Writing What You Know VS Writing What You Imagine
There seems to be a great debate when it comes to writing what you know, versus writing what you imagine. I say, it’s B.S. It should never be either or, because if it was truly a matter of choice, we’d have to surmise you’d either have to have a great profundity of knowledge or a vivid imagination. I say it doesn’t matter because whether you use your integral knowledge or your imagination, they both require research.
The truth of the matter is, though humanities’ thirst for knowledge is unquenchable and insatiable, we long to imagine the impossible and the unfathomable. How else would we exercise our brains to make the irrational –rational, or even discover the truths and possibilities of what is unbelievable, and make them so? It’s best to draw on both imagination and your knowledge and experiences when it comes to writing, especially when it comes to the genre of fiction. What you imagine can always be supported by fact, as you usually always find facts to support both the existence of something and the non-existence of something. For example, if there are narwhals, could not unicorns have existed at some point?

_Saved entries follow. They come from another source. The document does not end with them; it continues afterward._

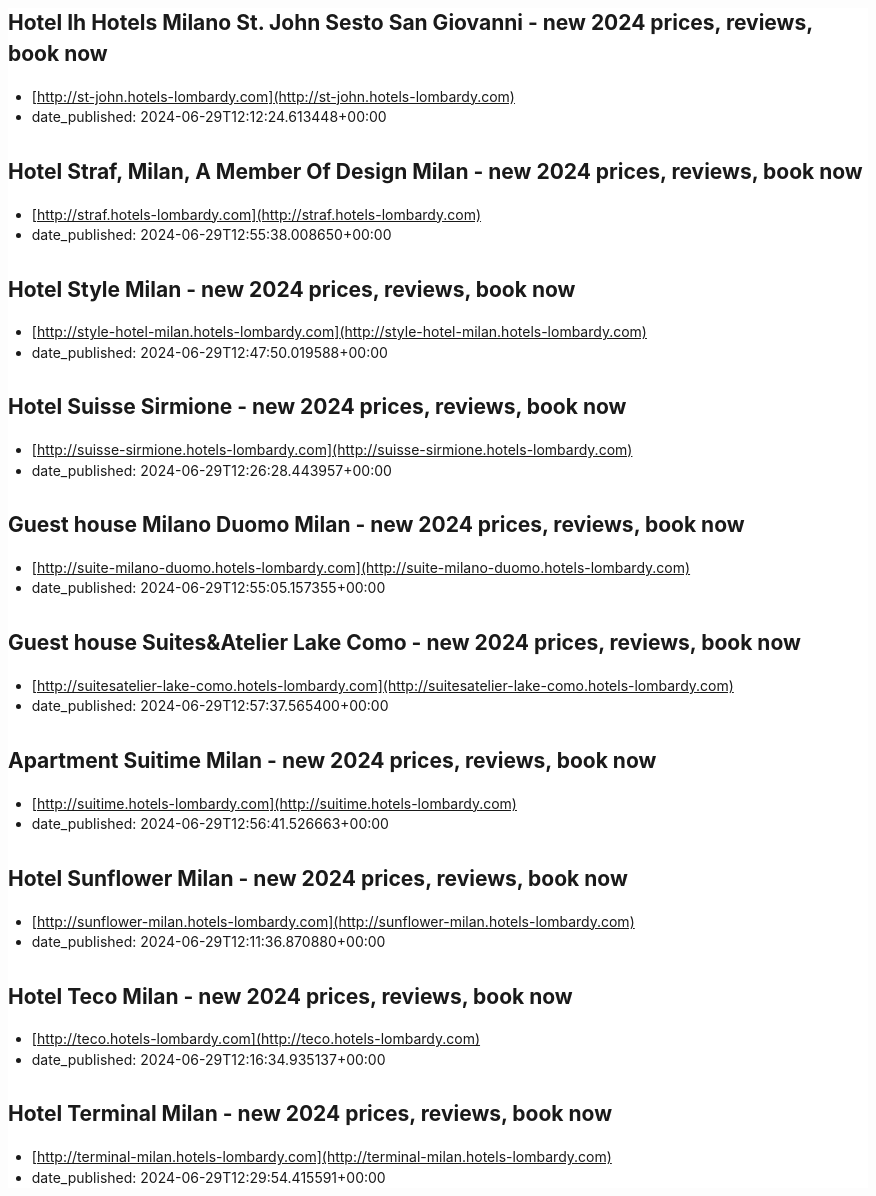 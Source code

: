  ## Hotel Ih Hotels Milano St. John Sesto San Giovanni - new 2024 prices, reviews, book now
 - [http://st-john.hotels-lombardy.com](http://st-john.hotels-lombardy.com)
 - date_published: 2024-06-29T12:12:24.613448+00:00

 ## Hotel Straf, Milan, A Member Of Design Milan - new 2024 prices, reviews, book now
 - [http://straf.hotels-lombardy.com](http://straf.hotels-lombardy.com)
 - date_published: 2024-06-29T12:55:38.008650+00:00

 ## Hotel Style Milan - new 2024 prices, reviews, book now
 - [http://style-hotel-milan.hotels-lombardy.com](http://style-hotel-milan.hotels-lombardy.com)
 - date_published: 2024-06-29T12:47:50.019588+00:00

 ## Hotel Suisse Sirmione - new 2024 prices, reviews, book now
 - [http://suisse-sirmione.hotels-lombardy.com](http://suisse-sirmione.hotels-lombardy.com)
 - date_published: 2024-06-29T12:26:28.443957+00:00

 ## Guest house Milano Duomo Milan - new 2024 prices, reviews, book now
 - [http://suite-milano-duomo.hotels-lombardy.com](http://suite-milano-duomo.hotels-lombardy.com)
 - date_published: 2024-06-29T12:55:05.157355+00:00

 ## Guest house Suites&Atelier Lake Como - new 2024 prices, reviews, book now
 - [http://suitesatelier-lake-como.hotels-lombardy.com](http://suitesatelier-lake-como.hotels-lombardy.com)
 - date_published: 2024-06-29T12:57:37.565400+00:00

 ## Apartment Suitime Milan - new 2024 prices, reviews, book now
 - [http://suitime.hotels-lombardy.com](http://suitime.hotels-lombardy.com)
 - date_published: 2024-06-29T12:56:41.526663+00:00

 ## Hotel Sunflower Milan - new 2024 prices, reviews, book now
 - [http://sunflower-milan.hotels-lombardy.com](http://sunflower-milan.hotels-lombardy.com)
 - date_published: 2024-06-29T12:11:36.870880+00:00

 ## Hotel Teco Milan - new 2024 prices, reviews, book now
 - [http://teco.hotels-lombardy.com](http://teco.hotels-lombardy.com)
 - date_published: 2024-06-29T12:16:34.935137+00:00

 ## Hotel Terminal Milan - new 2024 prices, reviews, book now
 - [http://terminal-milan.hotels-lombardy.com](http://terminal-milan.hotels-lombardy.com)
 - date_published: 2024-06-29T12:29:54.415591+00:00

I think imagination is more significant than writing what you know because it makes us stretch our reasoning to try to accommodate the notion of something existing; it resigns our conscious to spiral thoughts in a domino like fashion to draw on conclusions we would never make from a logical stand-point; in essence it exercises our brain far more than reading fact upon fact or what we already know to be a self-evident truth or common sense.
Perhaps imagination goes hand in hand with knowledge, a mirror-like reflection of each other, one being real, the other being a mirage or manifestation of the other. Could either exist without each other? Does one beget another? When it comes to writing, the use of both imagination and knowledge is practical in connecting to the experiences and thought processes of your reader, to make your story relatable and even understandable. Albert Einstein said it best, “Imagination is more important than knowledge. For knowledge is limited to all we now know and understand, while imagination embraces the entire world, and all there ever will be to know and understand.” Without knowledge, how could we begin to imagine? Without imagination, how could we apply our knowledge?